Las empresas pierden en promedio 8,6% de su valor anual por la forma en que redactan, revisan y administran sus contratos. Así lo cuantifica un informe publicado en julio de 2025 por World Commerce & Contracting (WorldCC), asociación internacional que agrupa a 85.000 miembros de más de 20.000 organizaciones en 180 países. Mientras las organizaciones con prácticas maduras pierden alrededor de 3%, las de peor desempeño superan el 15%, cifra que se vuelve habitual en industrias de mayor complejidad operacional.
La brecha muestra la distancia entre administrar contratos y contar con una operación contractual conectada, gobernada y capaz de generar información para el negocio.

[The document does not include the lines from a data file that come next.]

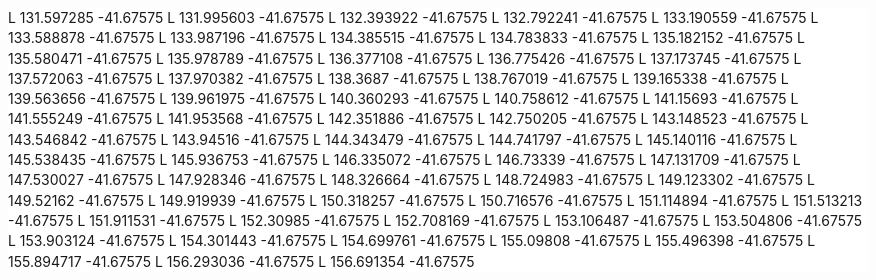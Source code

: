 L 131.597285 -41.67575 
L 131.995603 -41.67575 
L 132.393922 -41.67575 
L 132.792241 -41.67575 
L 133.190559 -41.67575 
L 133.588878 -41.67575 
L 133.987196 -41.67575 
L 134.385515 -41.67575 
L 134.783833 -41.67575 
L 135.182152 -41.67575 
L 135.580471 -41.67575 
L 135.978789 -41.67575 
L 136.377108 -41.67575 
L 136.775426 -41.67575 
L 137.173745 -41.67575 
L 137.572063 -41.67575 
L 137.970382 -41.67575 
L 138.3687 -41.67575 
L 138.767019 -41.67575 
L 139.165338 -41.67575 
L 139.563656 -41.67575 
L 139.961975 -41.67575 
L 140.360293 -41.67575 
L 140.758612 -41.67575 
L 141.15693 -41.67575 
L 141.555249 -41.67575 
L 141.953568 -41.67575 
L 142.351886 -41.67575 
L 142.750205 -41.67575 
L 143.148523 -41.67575 
L 143.546842 -41.67575 
L 143.94516 -41.67575 
L 144.343479 -41.67575 
L 144.741797 -41.67575 
L 145.140116 -41.67575 
L 145.538435 -41.67575 
L 145.936753 -41.67575 
L 146.335072 -41.67575 
L 146.73339 -41.67575 
L 147.131709 -41.67575 
L 147.530027 -41.67575 
L 147.928346 -41.67575 
L 148.326664 -41.67575 
L 148.724983 -41.67575 
L 149.123302 -41.67575 
L 149.52162 -41.67575 
L 149.919939 -41.67575 
L 150.318257 -41.67575 
L 150.716576 -41.67575 
L 151.114894 -41.67575 
L 151.513213 -41.67575 
L 151.911531 -41.67575 
L 152.30985 -41.67575 
L 152.708169 -41.67575 
L 153.106487 -41.67575 
L 153.504806 -41.67575 
L 153.903124 -41.67575 
L 154.301443 -41.67575 
L 154.699761 -41.67575 
L 155.09808 -41.67575 
L 155.496398 -41.67575 
L 155.894717 -41.67575 
L 156.293036 -41.67575 
L 156.691354 -41.67575 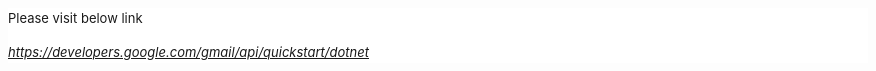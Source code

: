 <p><span style="font-size:small">Please visit below link</span></p>
<p><em><span style="font-size:small"><a title="https://developers.google.com/gmail/api/quickstart/dotnet" href="https://developers.google.com/gmail/api/quickstart/dotnet">https://developers.google.com/gmail/api/quickstart/dotnet</a></span></em></p>
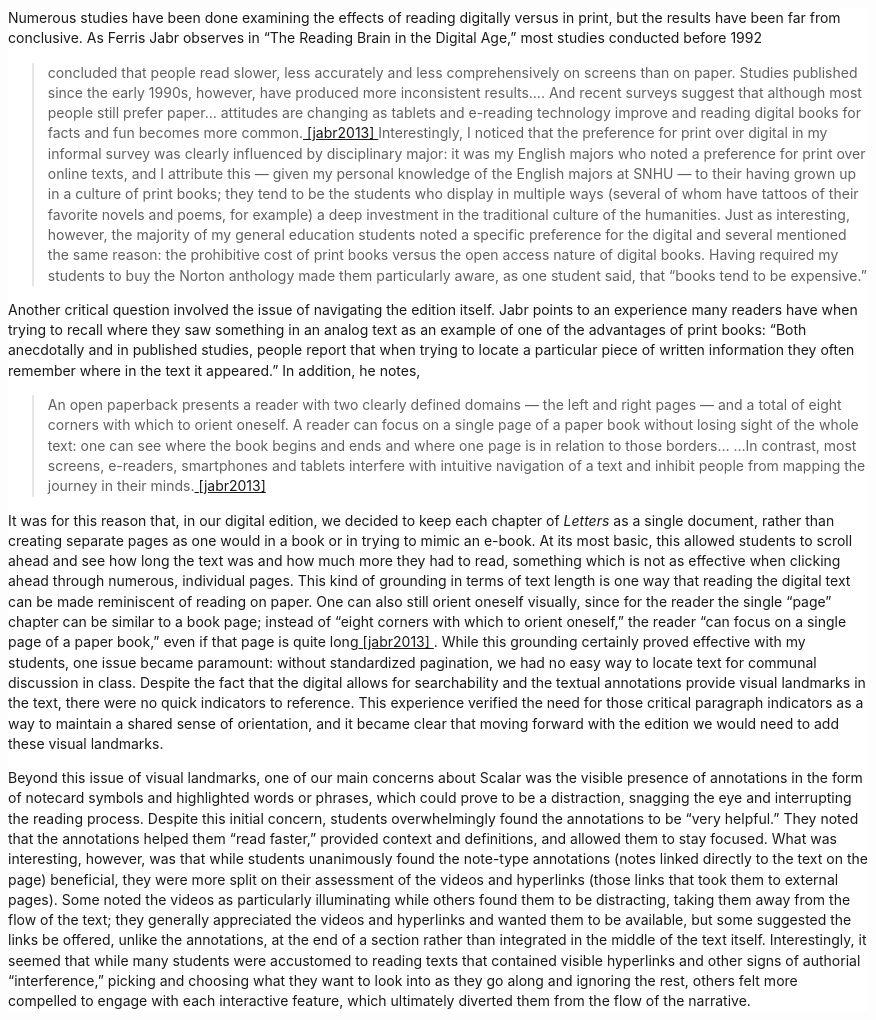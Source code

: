 Numerous studies have been done examining the effects of reading digitally versus in print, but the results have been far from conclusive. As Ferris Jabr observes in “The Reading Brain in the Digital Age,” most studies conducted before 1992
> concluded that people read slower, less accurately and less comprehensively on screens than on paper. Studies published since the early 1990s, however, have produced more inconsistent results…. And recent surveys suggest that although most people still prefer paper… attitudes are changing as tablets and e-reading technology improve and reading digital books for facts and fun becomes more common.<a class="footnote-ref" href="#jabr2013"> [jabr2013] </a>
Interestingly, I noticed that the preference for print over digital in my informal survey was clearly influenced by disciplinary major: it was my English majors who noted a preference for print over online texts, and I attribute this — given my personal knowledge of the English majors at SNHU — to their having grown up in a culture of print books; they tend to be the students who display in multiple ways (several of whom have tattoos of their favorite novels and poems, for example) a deep investment in the traditional culture of the humanities. Just as interesting, however, the majority of my general education students noted a specific preference for the digital and several mentioned the same reason: the prohibitive cost of print books versus the open access nature of digital books. Having required my students to buy the Norton anthology made them particularly aware, as one student said, that “books tend to be expensive.” 

Another critical question involved the issue of navigating the edition itself. Jabr points to an experience many readers have when trying to recall where they saw something in an analog text as an example of one of the advantages of print books: “Both anecdotally and in published studies, people report that when trying to locate a particular piece of written information they often remember where in the text it appeared.” In addition, he notes,
> An open paperback presents a reader with two clearly defined domains — the left and right pages — and a total of eight corners with which to orient oneself. A reader can focus on a single page of a paper book without losing sight of the whole text: one can see where the book begins and ends and where one page is in relation to those borders… …In contrast, most screens, e-readers, smartphones and tablets interfere with intuitive navigation of a text and inhibit people from mapping the journey in their minds.<a class="footnote-ref" href="#jabr2013"> [jabr2013] </a>


It was for this reason that, in our digital edition, we decided to keep each chapter of _Letters_ as a single document, rather than creating separate pages as one would in a book or in trying to mimic an e-book. At its most basic, this allowed students to scroll ahead and see how long the text was and how much more they had to read, something which is not as effective when clicking ahead through numerous, individual pages. This kind of grounding in terms of text length is one way that reading the digital text can be made reminiscent of reading on paper. One can also still orient oneself visually, since for the reader the single “page” chapter can be similar to a book page; instead of “eight corners with which to orient oneself,” the reader “can focus on a single page of a paper book,” even if that page is quite long<a class="footnote-ref" href="#jabr2013"> [jabr2013] </a>. While this grounding certainly proved effective with my students, one issue became paramount: without standardized pagination, we had no easy way to locate text for communal discussion in class. Despite the fact that the digital allows for searchability and the textual annotations provide visual landmarks in the text, there were no quick indicators to reference. This experience verified the need for those critical paragraph indicators as a way to maintain a shared sense of orientation, and it became clear that moving forward with the edition we would need to add these visual landmarks.

Beyond this issue of visual landmarks, one of our main concerns about Scalar was the visible presence of annotations in the form of notecard symbols and highlighted words or phrases, which could prove to be a distraction, snagging the eye and interrupting the reading process. Despite this initial concern, students overwhelmingly found the annotations to be “very helpful.” They noted that the annotations helped them “read faster,” provided context and definitions, and allowed them to stay focused. What was interesting, however, was that while students unanimously found the note-type annotations (notes linked directly to the text on the page) beneficial, they were more split on their assessment of the videos and hyperlinks (those links that took them to external pages). Some noted the videos as particularly illuminating while others found them to be distracting, taking them away from the flow of the text; they generally appreciated the videos and hyperlinks and wanted them to be available, but some suggested the links be offered, unlike the annotations, at the end of a section rather than integrated in the middle of the text itself. Interestingly, it seemed that while many students were accustomed to reading texts that contained visible hyperlinks and other signs of authorial “interference,” picking and choosing what they want to look into as they go along and ignoring the rest, others felt more compelled to engage with each interactive feature, which ultimately diverted them from the flow of the narrative.


[^1]: Since this time, Harvard University Press has published (2013) a scholarly edition of _Letters from an American Farmer_ (accompanied by thirteen additional Crèvecoeur pieces), edited and compiled by Dennis D. Moore. While the edition has provided an important addition to Crèvecoeur scholarship, as it was written for and marketed almost exclusively towards academics and does not include ancillary teaching materials (e.g. annotations, additional primary and secondary sources, and contextual frameworks), the text was still not the type of traditional teaching edition we refer to here.
[^2]: Although not necessarily within the scope of this discussion, the question of how much academic credit is given to these types of projects towards tenure and promotion is an important one and is directly related to the feasibility of completing such work. If the academy hopes to foster the growth of the digital humanities, particularly these types of open source public projects, we need to consider ways to integrate these projects into a peer-review process to substantiate their academic and pedagogical value and give them credence for tenure and promotion review.
[^3]: I am attaching here a link to an edition my student created for the seminar and which is currently “published” ” on Scalar:[http://scalar.usc.edu/works/mayberry/index](http://scalar.usc.edu/works/mayberry/index)## Bibliography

El estudio identifica que la información contractual de una organización promedio está repartida en 24 sistemas distintos, lo que hace prácticamente inviable hacer seguimiento de compromisos y el acceso a información clave para tomar decisiones a tiempo.
A esa dispersión se suma un problema de comprensión: casi el 90% de los usuarios declara que sus propios contratos le resultan difíciles o imposibles de entender. A ello se agrega que solo el 39% de los profesionales del área considera que sus contratos entregan el resultado esperado. Apenas el 16% cree que las negociaciones se concentran en los temas correctos. El 83% de los ejecutivos consultados afirma que sus contratos son demasiado rígidos para adaptarse a los cambios del mercado.
«El problema de la gestión contractual tiene una característica que se manifiesta como fricción permanente», señala José Manuel Jiménez, CEO de Webdox y Council Member para las Américas de WorldCC. «Nadie llega a un directorio a reportar que se perdió 8,6% del valor por contratos. Se reporta que el margen bajó, que el cierre se demoró, que hubo una disputa con un proveedor, entre otros. La causa raíz queda tres capas más abajo y casi nunca se busca ahí».
El informe atribuye la situación a causas estructurales antes que a errores individuales: procesos gestionados en silos entre legal, finanzas, abastecimiento y las áreas de negocio; equipos sin formación estandarizada; datos atrapados en planillas y correos tras la implementación de sistemas ERP; y una concepción del contrato como instrumento para evitar riesgo más que para administrarlo de forma inteligente.
La Ley 21.595 de Delitos Económicos, vigente desde 2024, amplió el catálogo de delitos que pueden atribuirse a una persona jurídica: pasó de solo tres figuras —originalmente lavado de activos, cohecho y financiamiento del terrorismo— a más de 200. A esto se suma la Ley 21.719 de Protección de Datos Personales, en plena implementación en los próximos meses. En ese contexto, la trazabilidad contractual dejó de ser solo una buena práctica administrativa.
«El modelo de prevención que no puede evidenciar qué obligaciones asumió la compañía, con quién y bajo qué condiciones, es un modelo de papel», afirma el Council Member para las Américas de WorldCC. «La pregunta de un auditor y la pregunta de un CFO son sorprendentemente parecidas: muéstreme el dato. Si para responder hay que abrir 24 sistemas, la respuesta llega tarde en ambos casos».
«Ninguna empresa va a resolver esto comprando software antes de haber medido su brecha», concluye Jiménez. «Primero hay que poder responder dos preguntas: ¿puedo proyectar con precisión el impacto financiero de mis contratos y detectar a tiempo cuáles están expuestos a fallas de cumplimiento, sobrecostos o cambios externos? Y esa información, incluyendo los plazos desde el inicio hasta la firma, ¿vive en una fuente única y trazable, o está fragmentada entre distintos sistemas? Solo cuando la organización entendió el tamaño de lo que está perdiendo tiene sentido lo que viene después: estructurar los datos, gobernar el proceso y aplicar IA con trazabilidad y control.»